Start of Data records

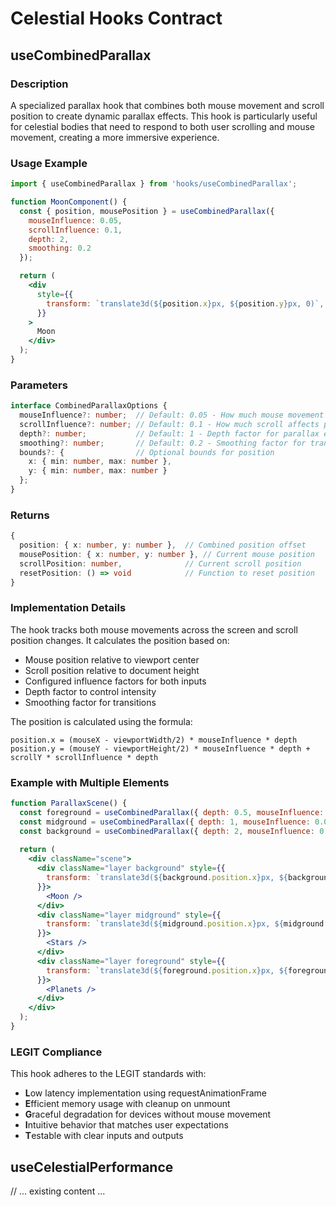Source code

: # Celestial Hooks Contract

## useCombinedParallax

### Description
A specialized parallax hook that combines both mouse movement and scroll position to create dynamic parallax effects. This hook is particularly useful for celestial bodies that need to respond to both user scrolling and mouse movement, creating a more immersive experience.

### Usage Example
```jsx
import { useCombinedParallax } from 'hooks/useCombinedParallax';

function MoonComponent() {
  const { position, mousePosition } = useCombinedParallax({
    mouseInfluence: 0.05,
    scrollInfluence: 0.1,
    depth: 2,
    smoothing: 0.2
  });

  return (
    <div 
      style={{
        transform: `translate3d(${position.x}px, ${position.y}px, 0)`,
      }}
    >
      Moon
    </div>
  );
}
```

### Parameters
```typescript
interface CombinedParallaxOptions {
  mouseInfluence?: number;  // Default: 0.05 - How much mouse movement affects position
  scrollInfluence?: number; // Default: 0.1 - How much scroll affects position
  depth?: number;           // Default: 1 - Depth factor for parallax effect
  smoothing?: number;       // Default: 0.2 - Smoothing factor for transitions (0-1)
  bounds?: {                // Optional bounds for position
    x: { min: number, max: number },
    y: { min: number, max: number }
  };
}
```

### Returns
```typescript
{
  position: { x: number, y: number },  // Combined position offset
  mousePosition: { x: number, y: number }, // Current mouse position
  scrollPosition: number,              // Current scroll position
  resetPosition: () => void            // Function to reset position
}
```

### Implementation Details
The hook tracks both mouse movements across the screen and scroll position changes. It calculates the position based on:
- Mouse position relative to viewport center
- Scroll position relative to document height
- Configured influence factors for both inputs
- Depth factor to control intensity
- Smoothing factor for transitions

The position is calculated using the formula:
```
position.x = (mouseX - viewportWidth/2) * mouseInfluence * depth
position.y = (mouseY - viewportHeight/2) * mouseInfluence * depth + scrollY * scrollInfluence * depth
```

### Example with Multiple Elements
```jsx
function ParallaxScene() {
  const foreground = useCombinedParallax({ depth: 0.5, mouseInfluence: 0.03, scrollInfluence: 0.15 });
  const midground = useCombinedParallax({ depth: 1, mouseInfluence: 0.05, scrollInfluence: 0.1 });
  const background = useCombinedParallax({ depth: 2, mouseInfluence: 0.08, scrollInfluence: 0.05 });
  
  return (
    <div className="scene">
      <div className="layer background" style={{
        transform: `translate3d(${background.position.x}px, ${background.position.y}px, 0)`
      }}>
        <Moon />
      </div>
      <div className="layer midground" style={{
        transform: `translate3d(${midground.position.x}px, ${midground.position.y}px, 0)`
      }}>
        <Stars />
      </div>
      <div className="layer foreground" style={{
        transform: `translate3d(${foreground.position.x}px, ${foreground.position.y}px, 0)`
      }}>
        <Planets />
      </div>
    </div>
  );
}
```

### LEGIT Compliance
This hook adheres to the LEGIT standards with:
- **L**ow latency implementation using requestAnimationFrame
- **E**fficient memory usage with cleanup on unmount
- **G**raceful degradation for devices without mouse movement
- **I**ntuitive behavior that matches user expectations
- **T**estable with clear inputs and outputs

## useCelestialPerformance

// ... existing content ...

End of Data records

From the first line to the last, repeat the material exactly, but drop the pictures.

Source code

: # Celestial Hooks Contract

## useCombinedParallax

### Description
A specialized parallax hook that combines both mouse movement and scroll position to create dynamic parallax effects. This hook is particularly useful for celestial bodies that need to respond to both user scrolling and mouse movement, creating a more immersive experience.

### Usage Example
```jsx
import { useCombinedParallax } from 'hooks/useCombinedParallax';

function MoonComponent() {
  const { position, mousePosition } = useCombinedParallax({
    mouseInfluence: 0.05,
    scrollInfluence: 0.1,
    depth: 2,
    smoothing: 0.2
  });

  return (
    <div 
      style={{
        transform: `translate3d(${position.x}px, ${position.y}px, 0)`,
      }}
    >
      Moon
    </div>
  );
}
```

### Parameters
```typescript
interface CombinedParallaxOptions {
  mouseInfluence?: number;  // Default: 0.05 - How much mouse movement affects position
  scrollInfluence?: number; // Default: 0.1 - How much scroll affects position
  depth?: number;           // Default: 1 - Depth factor for parallax effect
  smoothing?: number;       // Default: 0.2 - Smoothing factor for transitions (0-1)
  bounds?: {                // Optional bounds for position
    x: { min: number, max: number },
    y: { min: number, max: number }
  };
}
```

### Returns
```typescript
{
  position: { x: number, y: number },  // Combined position offset
  mousePosition: { x: number, y: number }, // Current mouse position
  scrollPosition: number,              // Current scroll position
  resetPosition: () => void            // Function to reset position
}
```

### Implementation Details
The hook tracks both mouse movements across the screen and scroll position changes. It calculates the position based on:
- Mouse position relative to viewport center
- Scroll position relative to document height
- Configured influence factors for both inputs
- Depth factor to control intensity
- Smoothing factor for transitions

The position is calculated using the formula:
```
position.x = (mouseX - viewportWidth/2) * mouseInfluence * depth
position.y = (mouseY - viewportHeight/2) * mouseInfluence * depth + scrollY * scrollInfluence * depth
```

### Example with Multiple Elements
```jsx
function ParallaxScene() {
  const foreground = useCombinedParallax({ depth: 0.5, mouseInfluence: 0.03, scrollInfluence: 0.15 });
  const midground = useCombinedParallax({ depth: 1, mouseInfluence: 0.05, scrollInfluence: 0.1 });
  const background = useCombinedParallax({ depth: 2, mouseInfluence: 0.08, scrollInfluence: 0.05 });
  
  return (
    <div className="scene">
      <div className="layer background" style={{
        transform: `translate3d(${background.position.x}px, ${background.position.y}px, 0)`
      }}>
        <Moon />
      </div>
      <div className="layer midground" style={{
        transform: `translate3d(${midground.position.x}px, ${midground.position.y}px, 0)`
      }}>
        <Stars />
      </div>
      <div className="layer foreground" style={{
        transform: `translate3d(${foreground.position.x}px, ${foreground.position.y}px, 0)`
      }}>
        <Planets />
      </div>
    </div>
  );
}
```

### LEGIT Compliance
This hook adheres to the LEGIT standards with:
- **L**ow latency implementation using requestAnimationFrame
- **E**fficient memory usage with cleanup on unmount
- **G**raceful degradation for devices without mouse movement
- **I**ntuitive behavior that matches user expectations
- **T**estable with clear inputs and outputs

## useCelestialPerformance

// ... existing content ...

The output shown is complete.